==== Given records

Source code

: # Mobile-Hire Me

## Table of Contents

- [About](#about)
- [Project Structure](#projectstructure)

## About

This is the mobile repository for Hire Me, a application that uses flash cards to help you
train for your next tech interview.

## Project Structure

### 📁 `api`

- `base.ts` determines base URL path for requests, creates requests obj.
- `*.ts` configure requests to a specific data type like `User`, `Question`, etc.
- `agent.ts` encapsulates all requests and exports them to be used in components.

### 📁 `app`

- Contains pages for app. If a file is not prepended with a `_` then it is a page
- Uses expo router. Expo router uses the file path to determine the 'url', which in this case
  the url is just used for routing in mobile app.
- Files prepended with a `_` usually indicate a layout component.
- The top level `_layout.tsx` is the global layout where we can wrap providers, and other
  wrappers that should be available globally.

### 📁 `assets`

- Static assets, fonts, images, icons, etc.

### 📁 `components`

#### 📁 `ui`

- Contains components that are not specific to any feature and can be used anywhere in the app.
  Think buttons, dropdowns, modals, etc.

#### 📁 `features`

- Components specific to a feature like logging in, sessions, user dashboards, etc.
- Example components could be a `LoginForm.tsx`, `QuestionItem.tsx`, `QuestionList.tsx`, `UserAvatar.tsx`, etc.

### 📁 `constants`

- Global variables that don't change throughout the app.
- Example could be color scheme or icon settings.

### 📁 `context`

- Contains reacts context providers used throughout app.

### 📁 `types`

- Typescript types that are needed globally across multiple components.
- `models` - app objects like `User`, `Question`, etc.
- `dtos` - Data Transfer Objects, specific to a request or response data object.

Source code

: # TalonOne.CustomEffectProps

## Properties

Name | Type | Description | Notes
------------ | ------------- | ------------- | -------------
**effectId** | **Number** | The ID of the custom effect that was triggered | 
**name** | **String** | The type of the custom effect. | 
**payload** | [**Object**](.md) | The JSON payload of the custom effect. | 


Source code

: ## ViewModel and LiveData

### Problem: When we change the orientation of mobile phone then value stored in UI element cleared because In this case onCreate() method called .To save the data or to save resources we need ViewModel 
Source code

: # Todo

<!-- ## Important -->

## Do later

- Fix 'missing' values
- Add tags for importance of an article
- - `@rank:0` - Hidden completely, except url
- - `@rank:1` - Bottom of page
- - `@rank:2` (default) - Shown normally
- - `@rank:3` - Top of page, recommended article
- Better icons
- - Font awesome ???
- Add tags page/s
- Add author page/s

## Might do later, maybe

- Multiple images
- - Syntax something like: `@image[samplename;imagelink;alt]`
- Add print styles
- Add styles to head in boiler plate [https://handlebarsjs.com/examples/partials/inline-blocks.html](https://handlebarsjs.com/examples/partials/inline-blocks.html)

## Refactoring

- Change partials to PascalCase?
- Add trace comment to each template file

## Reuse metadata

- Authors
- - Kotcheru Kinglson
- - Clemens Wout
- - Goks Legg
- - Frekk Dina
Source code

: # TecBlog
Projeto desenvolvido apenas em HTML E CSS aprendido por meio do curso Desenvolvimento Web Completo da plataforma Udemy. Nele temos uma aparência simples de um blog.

========
==== Given records

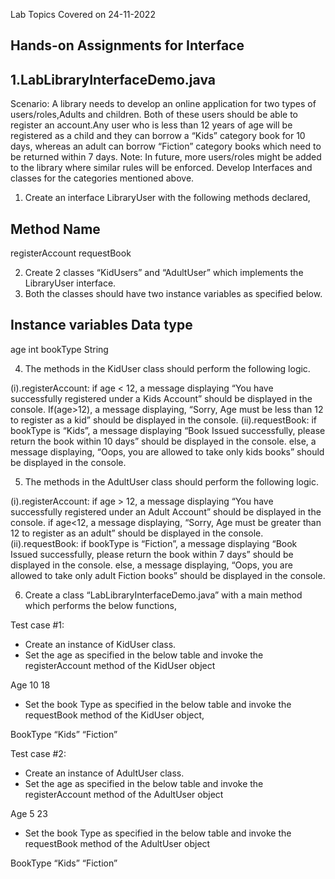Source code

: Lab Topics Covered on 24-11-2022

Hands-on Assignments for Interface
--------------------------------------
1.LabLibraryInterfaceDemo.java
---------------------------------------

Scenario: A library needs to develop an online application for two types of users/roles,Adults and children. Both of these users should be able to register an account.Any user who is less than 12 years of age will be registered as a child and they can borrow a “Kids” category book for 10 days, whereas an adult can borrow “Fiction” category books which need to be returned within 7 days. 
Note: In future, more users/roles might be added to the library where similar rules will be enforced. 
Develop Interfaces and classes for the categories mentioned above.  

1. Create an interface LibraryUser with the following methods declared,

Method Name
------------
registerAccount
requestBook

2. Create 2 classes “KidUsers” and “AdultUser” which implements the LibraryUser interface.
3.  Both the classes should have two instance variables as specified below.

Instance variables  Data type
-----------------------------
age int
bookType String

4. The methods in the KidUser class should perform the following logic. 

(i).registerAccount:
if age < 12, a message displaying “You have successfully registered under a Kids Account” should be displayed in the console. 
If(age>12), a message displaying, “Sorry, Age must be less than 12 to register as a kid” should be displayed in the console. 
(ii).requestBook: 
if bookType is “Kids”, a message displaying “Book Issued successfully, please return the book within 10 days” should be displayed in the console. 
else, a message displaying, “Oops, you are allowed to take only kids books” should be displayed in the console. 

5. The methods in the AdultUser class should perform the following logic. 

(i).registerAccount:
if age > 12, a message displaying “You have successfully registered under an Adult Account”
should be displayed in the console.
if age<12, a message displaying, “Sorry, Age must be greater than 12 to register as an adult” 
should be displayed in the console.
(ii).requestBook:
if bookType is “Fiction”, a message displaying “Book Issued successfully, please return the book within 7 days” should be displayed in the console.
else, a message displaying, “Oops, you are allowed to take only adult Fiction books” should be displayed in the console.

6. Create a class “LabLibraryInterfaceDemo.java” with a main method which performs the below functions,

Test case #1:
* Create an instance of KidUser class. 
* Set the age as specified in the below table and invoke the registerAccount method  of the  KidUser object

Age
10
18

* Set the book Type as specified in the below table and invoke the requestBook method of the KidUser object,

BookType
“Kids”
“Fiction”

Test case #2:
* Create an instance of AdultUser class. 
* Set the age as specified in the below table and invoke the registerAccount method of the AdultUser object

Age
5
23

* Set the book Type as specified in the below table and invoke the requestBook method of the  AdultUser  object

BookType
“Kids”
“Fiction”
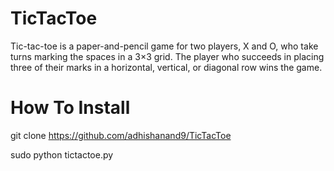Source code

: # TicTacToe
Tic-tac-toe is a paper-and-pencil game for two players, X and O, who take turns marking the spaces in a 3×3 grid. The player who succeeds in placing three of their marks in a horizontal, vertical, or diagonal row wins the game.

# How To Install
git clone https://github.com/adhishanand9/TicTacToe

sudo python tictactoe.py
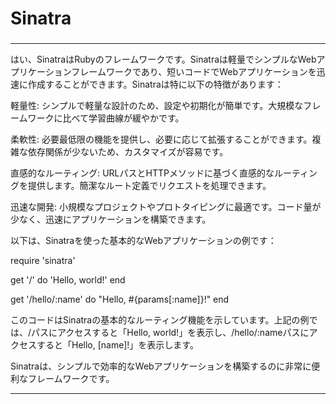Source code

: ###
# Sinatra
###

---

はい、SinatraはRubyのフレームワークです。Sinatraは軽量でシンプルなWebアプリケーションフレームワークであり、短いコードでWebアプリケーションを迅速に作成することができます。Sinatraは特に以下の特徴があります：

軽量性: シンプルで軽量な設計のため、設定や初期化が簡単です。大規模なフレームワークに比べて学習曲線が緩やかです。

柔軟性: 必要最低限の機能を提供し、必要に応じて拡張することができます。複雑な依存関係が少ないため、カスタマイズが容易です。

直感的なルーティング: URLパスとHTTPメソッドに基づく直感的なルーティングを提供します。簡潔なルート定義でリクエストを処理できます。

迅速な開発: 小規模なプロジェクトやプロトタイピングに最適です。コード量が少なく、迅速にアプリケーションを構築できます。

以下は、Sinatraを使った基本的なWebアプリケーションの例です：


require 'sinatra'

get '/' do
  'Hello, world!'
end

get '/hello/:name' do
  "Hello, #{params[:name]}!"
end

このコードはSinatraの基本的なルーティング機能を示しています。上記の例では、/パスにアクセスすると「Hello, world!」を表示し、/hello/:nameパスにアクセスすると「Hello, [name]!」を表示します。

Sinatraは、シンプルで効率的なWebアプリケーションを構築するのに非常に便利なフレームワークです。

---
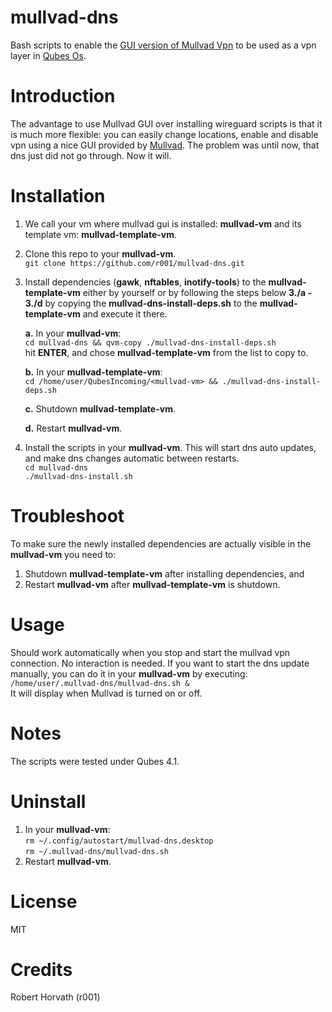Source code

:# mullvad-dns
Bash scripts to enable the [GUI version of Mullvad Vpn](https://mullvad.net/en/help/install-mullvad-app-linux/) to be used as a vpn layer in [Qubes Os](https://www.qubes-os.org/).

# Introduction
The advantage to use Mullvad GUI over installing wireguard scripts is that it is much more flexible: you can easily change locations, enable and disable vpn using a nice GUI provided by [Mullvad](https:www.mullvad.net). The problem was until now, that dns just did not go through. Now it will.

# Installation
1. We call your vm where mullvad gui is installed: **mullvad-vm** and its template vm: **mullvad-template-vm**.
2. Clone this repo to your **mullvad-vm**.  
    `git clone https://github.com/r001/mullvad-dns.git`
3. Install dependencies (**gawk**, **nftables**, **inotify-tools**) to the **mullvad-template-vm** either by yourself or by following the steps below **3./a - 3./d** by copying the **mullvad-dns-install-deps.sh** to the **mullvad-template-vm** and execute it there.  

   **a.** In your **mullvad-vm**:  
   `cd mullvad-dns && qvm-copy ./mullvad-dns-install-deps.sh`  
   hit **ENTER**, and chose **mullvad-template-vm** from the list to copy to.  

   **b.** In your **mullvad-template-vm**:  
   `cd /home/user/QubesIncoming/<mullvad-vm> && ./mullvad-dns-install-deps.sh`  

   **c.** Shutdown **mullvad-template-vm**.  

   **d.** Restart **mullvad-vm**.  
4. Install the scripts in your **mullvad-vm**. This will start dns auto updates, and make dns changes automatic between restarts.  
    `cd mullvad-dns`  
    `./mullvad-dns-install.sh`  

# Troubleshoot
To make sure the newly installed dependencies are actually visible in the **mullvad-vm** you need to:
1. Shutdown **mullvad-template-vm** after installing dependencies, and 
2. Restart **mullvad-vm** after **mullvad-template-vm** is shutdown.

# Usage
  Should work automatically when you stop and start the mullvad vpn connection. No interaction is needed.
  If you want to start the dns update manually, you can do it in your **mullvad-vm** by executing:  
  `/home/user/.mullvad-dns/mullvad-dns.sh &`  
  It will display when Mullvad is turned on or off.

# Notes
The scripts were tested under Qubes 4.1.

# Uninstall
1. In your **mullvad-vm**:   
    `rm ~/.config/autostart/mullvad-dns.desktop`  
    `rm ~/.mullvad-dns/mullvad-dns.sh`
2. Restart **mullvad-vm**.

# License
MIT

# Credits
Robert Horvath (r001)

========

*Assignment:* Count every line in the entries above where the word "application" appears; respond with the number alone.

*Expected answer:* 2